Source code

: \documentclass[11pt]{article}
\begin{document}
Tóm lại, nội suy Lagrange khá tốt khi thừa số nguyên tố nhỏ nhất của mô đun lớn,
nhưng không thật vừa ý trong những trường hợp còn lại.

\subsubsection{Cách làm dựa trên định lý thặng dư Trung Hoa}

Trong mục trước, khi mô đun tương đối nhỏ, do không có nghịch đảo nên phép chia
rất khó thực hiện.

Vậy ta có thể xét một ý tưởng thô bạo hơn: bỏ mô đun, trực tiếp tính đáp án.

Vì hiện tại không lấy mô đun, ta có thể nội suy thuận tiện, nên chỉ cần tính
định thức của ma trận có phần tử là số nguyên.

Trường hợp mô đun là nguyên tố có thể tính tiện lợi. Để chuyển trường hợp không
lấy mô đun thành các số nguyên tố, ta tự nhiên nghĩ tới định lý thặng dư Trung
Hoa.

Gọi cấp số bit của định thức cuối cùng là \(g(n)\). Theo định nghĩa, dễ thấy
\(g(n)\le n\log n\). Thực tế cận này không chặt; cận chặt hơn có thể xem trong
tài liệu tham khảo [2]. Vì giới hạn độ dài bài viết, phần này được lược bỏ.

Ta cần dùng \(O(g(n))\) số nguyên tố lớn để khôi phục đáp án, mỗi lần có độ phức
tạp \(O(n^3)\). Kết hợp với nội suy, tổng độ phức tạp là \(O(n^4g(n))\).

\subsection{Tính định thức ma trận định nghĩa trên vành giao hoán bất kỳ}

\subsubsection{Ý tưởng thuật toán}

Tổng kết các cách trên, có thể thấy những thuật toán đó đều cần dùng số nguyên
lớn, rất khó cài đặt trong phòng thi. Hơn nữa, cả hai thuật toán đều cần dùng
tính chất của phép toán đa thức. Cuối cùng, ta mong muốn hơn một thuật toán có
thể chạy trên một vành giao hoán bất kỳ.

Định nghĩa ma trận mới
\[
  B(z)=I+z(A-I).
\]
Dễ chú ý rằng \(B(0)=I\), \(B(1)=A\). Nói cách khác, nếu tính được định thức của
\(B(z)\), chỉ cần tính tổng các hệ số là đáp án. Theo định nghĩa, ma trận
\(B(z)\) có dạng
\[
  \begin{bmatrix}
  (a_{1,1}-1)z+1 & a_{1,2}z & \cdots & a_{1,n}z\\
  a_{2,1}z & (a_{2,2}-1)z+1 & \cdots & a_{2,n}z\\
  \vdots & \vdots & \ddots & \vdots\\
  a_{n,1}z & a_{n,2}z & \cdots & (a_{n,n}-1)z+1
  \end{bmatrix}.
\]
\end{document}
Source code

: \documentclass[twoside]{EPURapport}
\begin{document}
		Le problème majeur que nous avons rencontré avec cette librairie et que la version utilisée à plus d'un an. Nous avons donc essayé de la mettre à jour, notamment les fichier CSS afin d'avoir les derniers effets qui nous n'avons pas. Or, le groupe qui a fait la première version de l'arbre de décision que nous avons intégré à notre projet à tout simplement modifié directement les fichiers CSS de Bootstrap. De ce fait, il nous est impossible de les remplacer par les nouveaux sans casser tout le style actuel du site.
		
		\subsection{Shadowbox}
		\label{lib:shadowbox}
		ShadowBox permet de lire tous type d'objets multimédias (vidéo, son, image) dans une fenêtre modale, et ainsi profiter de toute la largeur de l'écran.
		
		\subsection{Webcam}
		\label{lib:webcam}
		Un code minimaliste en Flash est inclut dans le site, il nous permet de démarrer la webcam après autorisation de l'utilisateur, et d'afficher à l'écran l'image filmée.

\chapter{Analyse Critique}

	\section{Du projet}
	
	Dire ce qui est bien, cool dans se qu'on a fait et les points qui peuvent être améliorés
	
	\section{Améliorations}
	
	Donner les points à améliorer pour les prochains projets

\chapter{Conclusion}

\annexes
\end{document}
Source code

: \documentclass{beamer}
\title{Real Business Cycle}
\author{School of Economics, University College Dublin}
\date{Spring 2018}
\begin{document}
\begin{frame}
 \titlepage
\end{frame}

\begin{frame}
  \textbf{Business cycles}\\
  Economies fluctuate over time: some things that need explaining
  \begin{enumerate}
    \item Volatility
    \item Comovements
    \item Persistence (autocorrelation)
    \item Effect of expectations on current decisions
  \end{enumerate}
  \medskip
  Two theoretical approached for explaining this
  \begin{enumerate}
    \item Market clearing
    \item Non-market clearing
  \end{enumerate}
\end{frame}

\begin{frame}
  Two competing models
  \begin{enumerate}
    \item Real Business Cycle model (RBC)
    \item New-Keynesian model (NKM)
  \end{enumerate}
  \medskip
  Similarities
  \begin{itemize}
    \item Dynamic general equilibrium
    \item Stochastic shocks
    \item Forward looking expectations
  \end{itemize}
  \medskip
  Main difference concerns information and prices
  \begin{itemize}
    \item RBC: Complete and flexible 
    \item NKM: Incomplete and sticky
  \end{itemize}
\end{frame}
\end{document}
^^^^
Task: Print only the lines from the top of the data above down to the line holding "nghĩa, ma trận", inclusive.

Problem solution:
Source code

: \documentclass[11pt]{article}
\begin{document}
Tóm lại, nội suy Lagrange khá tốt khi thừa số nguyên tố nhỏ nhất của mô đun lớn,
nhưng không thật vừa ý trong những trường hợp còn lại.

\subsubsection{Cách làm dựa trên định lý thặng dư Trung Hoa}

Trong mục trước, khi mô đun tương đối nhỏ, do không có nghịch đảo nên phép chia
rất khó thực hiện.

Vậy ta có thể xét một ý tưởng thô bạo hơn: bỏ mô đun, trực tiếp tính đáp án.

Vì hiện tại không lấy mô đun, ta có thể nội suy thuận tiện, nên chỉ cần tính
định thức của ma trận có phần tử là số nguyên.

Trường hợp mô đun là nguyên tố có thể tính tiện lợi. Để chuyển trường hợp không
lấy mô đun thành các số nguyên tố, ta tự nhiên nghĩ tới định lý thặng dư Trung
Hoa.

Gọi cấp số bit của định thức cuối cùng là \(g(n)\). Theo định nghĩa, dễ thấy
\(g(n)\le n\log n\). Thực tế cận này không chặt; cận chặt hơn có thể xem trong
tài liệu tham khảo [2]. Vì giới hạn độ dài bài viết, phần này được lược bỏ.

Ta cần dùng \(O(g(n))\) số nguyên tố lớn để khôi phục đáp án, mỗi lần có độ phức
tạp \(O(n^3)\). Kết hợp với nội suy, tổng độ phức tạp là \(O(n^4g(n))\).

\subsection{Tính định thức ma trận định nghĩa trên vành giao hoán bất kỳ}

\subsubsection{Ý tưởng thuật toán}

Tổng kết các cách trên, có thể thấy những thuật toán đó đều cần dùng số nguyên
lớn, rất khó cài đặt trong phòng thi. Hơn nữa, cả hai thuật toán đều cần dùng
tính chất của phép toán đa thức. Cuối cùng, ta mong muốn hơn một thuật toán có
thể chạy trên một vành giao hoán bất kỳ.

Định nghĩa ma trận mới
\[
  B(z)=I+z(A-I).
\]
Dễ chú ý rằng \(B(0)=I\), \(B(1)=A\). Nói cách khác, nếu tính được định thức của
\(B(z)\), chỉ cần tính tổng các hệ số là đáp án. Theo định nghĩa, ma trận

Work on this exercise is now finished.